Após 25 minutos de live, em uma pergunta sobre as influências estéticas de Inverno, que lembravam o cinema francês, segundo o mediador Giordano Gio, Luciana citou os sobrenomes dos profissionais como justificativa:
"Tu tá falando com um Schünemann, com uma Tomasi, uma Adami, um Gerbase... Não adianta a gente tentar fazer um filme da senzala, entende? Não seria o nosso melhor. Então cada um tem que mostrar o que curtia e como é que veio. Então eu acho que eu tava totalmente ambientada. Inclusive eu tenho sangue francês também, não adianta, então cada um faz da sua história. É um filme roots, total", disse Luciana.
Após a manifestação, o debate seguiu normalmente, durando quase duas horas no total. A expressão "filme de senzala" repercutiu negativamente entre os espectadores da live, que fizeram comentários condenando a fala. Única negra participando da conversa sobre Inverno, a diretora e roteirista Mariani Ferreira respondeu a Luciana Tomasi ainda durante a transmissão, dizendo que "Porto Alegre também é de Oliveira Silveira".
— Um dos grandes erros foi a live não ter sido interrompida. Você pode ver no vídeo, eu estava emocionada, com a voz embargada. Não se pode reduzir a experiência negra por algo que foi inventado por europeus, como foi a senzala. Não se pode reduzir o cinema a isso. É muito violento quando tu reduz toda essa experiência, toda essa cultura rica, à algo ligado à escravidão — comentou Mariani a GaúchaZH nesta segunda-feira (6).

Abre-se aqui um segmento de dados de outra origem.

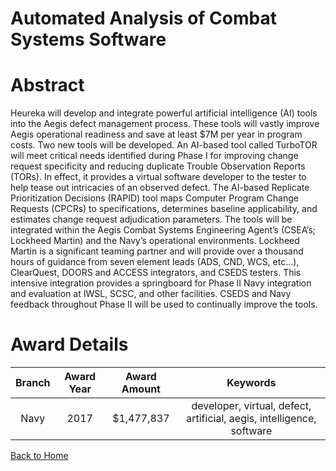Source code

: 
Automated Analysis of Combat Systems Software
=============================================

# Abstract


Heureka will develop and integrate powerful artificial intelligence (AI) tools into the Aegis defect management process. These tools will vastly improve Aegis operational readiness and save at least $7M per year in program costs. Two new tools will be developed. An AI-based tool called TurboTOR will meet critical needs identified during Phase I for improving change request specificity and reducing duplicate Trouble Observation Reports (TORs). In effect, it provides a virtual software developer to the tester to help tease out intricacies of an observed defect. The AI-based Replicate Prioritization Decisions (RAPID) tool maps Computer Program Change Requests (CPCRs) to specifications, determines baseline applicability, and estimates change request adjudication parameters. The tools will be integrated within the Aegis Combat Systems Engineering Agent’s (CSEA’s; Lockheed Martin) and the Navy’s operational environments. Lockheed Martin is a significant teaming partner and will provide over a thousand hours of guidance from seven element leads (ADS, CND, WCS, etc…), ClearQuest, DOORS and ACCESS integrators, and CSEDS testers. This intensive integration provides a springboard for Phase II Navy integration and evaluation at IWSL, SCSC, and other facilities. CSEDS and Navy feedback throughout Phase II will be used to continually improve the tools.  

# Award Details

|Branch|Award Year|Award Amount|Keywords|
| :---: | :---: | :---: | :---: |
|Navy|2017|$1,477,837|developer, virtual, defect, artificial, aegis, intelligence, software|
  
  


[Back to Home](https://github.com/chrischow/dod_sbir_awards#1912)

O Coletivo Macumba Lab, que representa profissionais negros e negras do audiovisual no Rio Grande do Sul, repudiou o fato de os negros ainda serem associados apenas à escravidão.
"Nossa existência é muito maior do que apenas a história da dor que nossos ancestrais sofreram nas mãos dos europeus e seus descendentes. Filmes feitos por pessoas negras são filmes e ponto. Cineastas pretos têm abordado em seus trabalhos diversos assuntos, com sensibilidade e talento. Lamentamos profundamente que em 2020 ainda se conheça tão pouco sobre a cultura brasileira", diz parte da nota divulgada pelo grupo.
Remoção do vídeo
Dois dias depois da live, no domingo (5), a APTC divulgou uma nota decidindo retirar o vídeo de seus canais de forma temporária. A entidade afirma que "manifestações como aquela são intoleráveis e não soubemos reagir da melhor maneira em uma transmissão ao vivo".

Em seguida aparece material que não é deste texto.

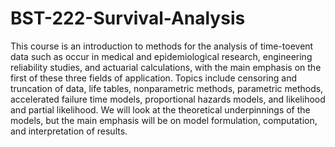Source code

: # BST-222-Survival-Analysis

This course is an introduction to methods for the analysis of time-toevent data such as occur in medical and epidemiological research, engineering reliability studies, and actuarial calculations, with the main emphasis on the first of these three fields of application. Topics include censoring and truncation of data, life tables, nonparametric methods, parametric methods, accelerated failure time models, proportional hazards models, and likelihood and partial likelihood. We will look at the theoretical underpinnings of the models, but the main emphasis will be on model formulation, computation, and interpretation of results.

Para GaúchaZH, a presidente da associação, Daniela Strack, disse, por telefone, que não poderia comentar sobre o caso, mas afirmou que o vídeo da live será recolocado em breve nos canais da associação com um aviso inicial contextualizando a questão de racismo "para quem ninguém se sinta mal", explicou.
Mariani Ferreira condenou a remoção do vídeo:
— Racismo é crime. E o vídeo é uma prova de que o racismo aconteceu. A resposta pública também demorou bastante. Quando a gente vê uma situação de injustiça, a gente precisa responder com rapidez. As palavras ditas na live são palavras que exemplificam uma estrutura racista — afirmou.
A reportagem entrou em contato com Luciana Tomasi, que também disse não poder se manifestar sobre o assunto. A produtora pediu desculpas pela fala em um texto divulgado nas redes sociais, assinado por ela e por Gerbase:
"A palavra 'senzala' foi usada de forma infeliz e racista. Além disso, a discussão sobre o machismo no filme foi por nós abordada de forma superficial. Assumimos estes erros e tentaremos melhorar. Enviamos um pedido de desculpas à cineasta Mariani Ferreira, mas agora fazemos publicamente. Não conseguíamos durante a live debater e ler os comentários ao mesmo tempo, então não foi nosso intento ignorar a discussão sobre racismo que estava acontecendo", diz a publicação.